Women who are hard of hearing encounter added barriers at work. Many women fear speaking up, whether to ask for a raise or necessary accommodations to do their job effectively. They may experience implicit biases, discrimination, and social isolation.
And it’s been estimated people with hearing loss may lose as much as $30,000 a year in income, according to an article in The Tennessean. Captioning services fall under reasonable accommodations, and this blog offers tips on how to talk to your boss about captioning.
Isolation, depression, anxiety, and fatigue can manifest as a result of untreated hearing loss. Older women who live alone may fear not hearing an intruder, missing the doorbell or a phone call, or watching television. Also, hearing loss can lead to miscommunication, frustration, and sadness.
Researchers have established a connection between hearing loss and depression, along with hearing impairment and overall mental health.
- Women experience depression at twice the rate of men. Studies have shown people with hearing loss – particularly women – are twice as likely to develop depression than those without hearing loss.
- Some people feel left out or frustrated when they can’t follow or participate in a conversation, Zoom meetings, or special events.
- Other studies indicate a loss in brain function and memory and that the brain may be rewired by hearing loss.
One of the more serious consequences of hearing loss for women is in the way of health. Hearing loss is linked to many chronic physical health issues, which are more commonly diagnosed in women.
Researchers have linked hearing loss with more serious conditions such as heart disease, breast cancer, osteoporosis, diabetes, and autoimmune diseases. In fact, a decline in hearing may be an early sign of cardiovascular problems, and people with diabetes are twice as likely to develop hearing loss.
- Heart disease is the leading killer of women. One study at Medical College in Milwaukee, Wisconsin, found a significant association between low-frequency hearing loss and cardiovascular disease and associated risk factors.

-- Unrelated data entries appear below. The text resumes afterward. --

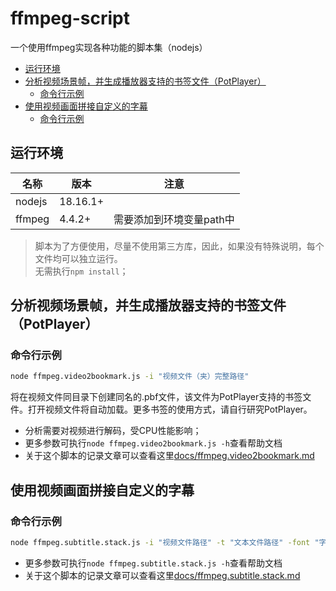 # ffmpeg-script

一个使用ffmpeg实现各种功能的脚本集（nodejs）

- [运行环境](#运行环境)
- [分析视频场景帧，并生成播放器支持的书签文件（PotPlayer）](#分析视频场景帧并生成播放器支持的书签文件potplayer)
  - [命令行示例](#命令行示例)
- [使用视频画面拼接自定义的字幕](#使用视频画面拼接自定义的字幕)
  - [命令行示例](#命令行示例-1)

## 运行环境

| 名称   | 版本     | 注意                     |
| ------ | -------- | ------------------------ |
| nodejs | 18.16.1+ |                          |
| ffmpeg | 4.4.2+   | 需要添加到环境变量path中 |

> 脚本为了方便使用，尽量不使用第三方库，因此，如果没有特殊说明，每个文件均可以独立运行。  
> 无需执行`npm install`；

## 分析视频场景帧，并生成播放器支持的书签文件（PotPlayer）

### 命令行示例

```bash
node ffmpeg.video2bookmark.js -i "视频文件（夹）完整路径"
```

将在视频文件同目录下创建同名的.pbf文件，该文件为PotPlayer支持的书签文件。打开视频文件将自动加载。更多书签的使用方式，请自行研究PotPlayer。

- 分析需要对视频进行解码，受CPU性能影响；
- 更多参数可执行`node ffmpeg.video2bookmark.js -h`查看帮助文档
- 关于这个脚本的记录文章可以查看这里[docs/ffmpeg.video2bookmark.md](docs/ffmpeg.video2bookmark.md)


## 使用视频画面拼接自定义的字幕

### 命令行示例

```bash
node ffmpeg.subtitle.stack.js -i "视频文件路径" -t "文本文件路径" -font "字体文件路径"
```

- 更多参数可执行`node ffmpeg.subtitle.stack.js -h`查看帮助文档
- 关于这个脚本的记录文章可以查看这里[docs/ffmpeg.subtitle.stack.md](docs/ffmpeg.subtitle.stack.md)
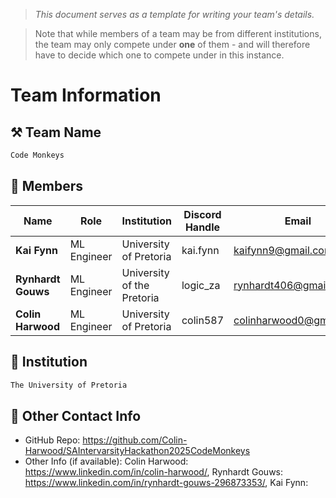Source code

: > *This document serves as a template for writing your team's details.*

> Note that while members of a team may be from different institutions, the team may only compete under **one** of them - and will therefore have to decide which one to compete under in this instance.

# Team Information

## ⚒️ Team Name
``` c
Code Monkeys
```

## 👥 Members
| Name     | Role                | Institution           | Discord Handle | Email |
|----------|---------------------|-----------------------| -------------------|-------------|
| **Kai Fynn** | ML Engineer | University of Pretoria | kai.fynn | <kaifynn9@gmail.com> |
| **Rynhardt Gouws** | ML Engineer | University of the Pretoria | logic_za | <rynhardt406@gmail.com> |
| **Colin Harwood**   | ML Engineer | University of Pretoria | colin587 | <colinharwood0@gmail.com> |

## 🏫 Institution
``` c
The University of Pretoria
```

## 📧 Other Contact Info
- GitHub Repo: <https://github.com/Colin-Harwood/SAIntervarsityHackathon2025CodeMonkeys>
- Other Info (if available): Colin Harwood: https://www.linkedin.com/in/colin-harwood/, 
Rynhardt Gouws: https://www.linkedin.com/in/rynhardt-gouws-296873353/, Kai Fynn:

- Breast cancer is much more common in women. Cancer of the ear, brain, breast, lung, and kidney can lead to hearing loss.
- Menopause and osteoporosis, also more common in women, and are linked to hearing loss. According to a study published in the Journal of Clinical Endocrinology and Metabolism, people with osteoporosis are 76 percent more likely to develop sudden sensorineural hearing loss. Other studies have found links to osteoporosis and gradual hearing loss.
- Autoimmune diseases are also more prevalent among women. Diabetes, anemia, and rheumatoid arthritis have been associated with hearing loss. RA affects more women than men, and a recent study found those with RA are more likely to develop hearing loss.
Addressing the inequality
Hearing loss, especially if it goes untreated, can have a profound impact on quality of life. It affects relationships, careers, and mental and physical health. Women often put others first and overlook their own self-care, but they can pay a very high price to ignore their hearing health. That includes enduring discrimination and abuse at work and home.
The good news is hearing devices such as hearing aids and other adaptive equipment can be game-changers. They improve cognitive function, self-esteem, and overall wellbeing. Research also indicates women are more likely to seek treatment sooner, wear their hearing aids longer, and on a more regular basis than their male counterparts.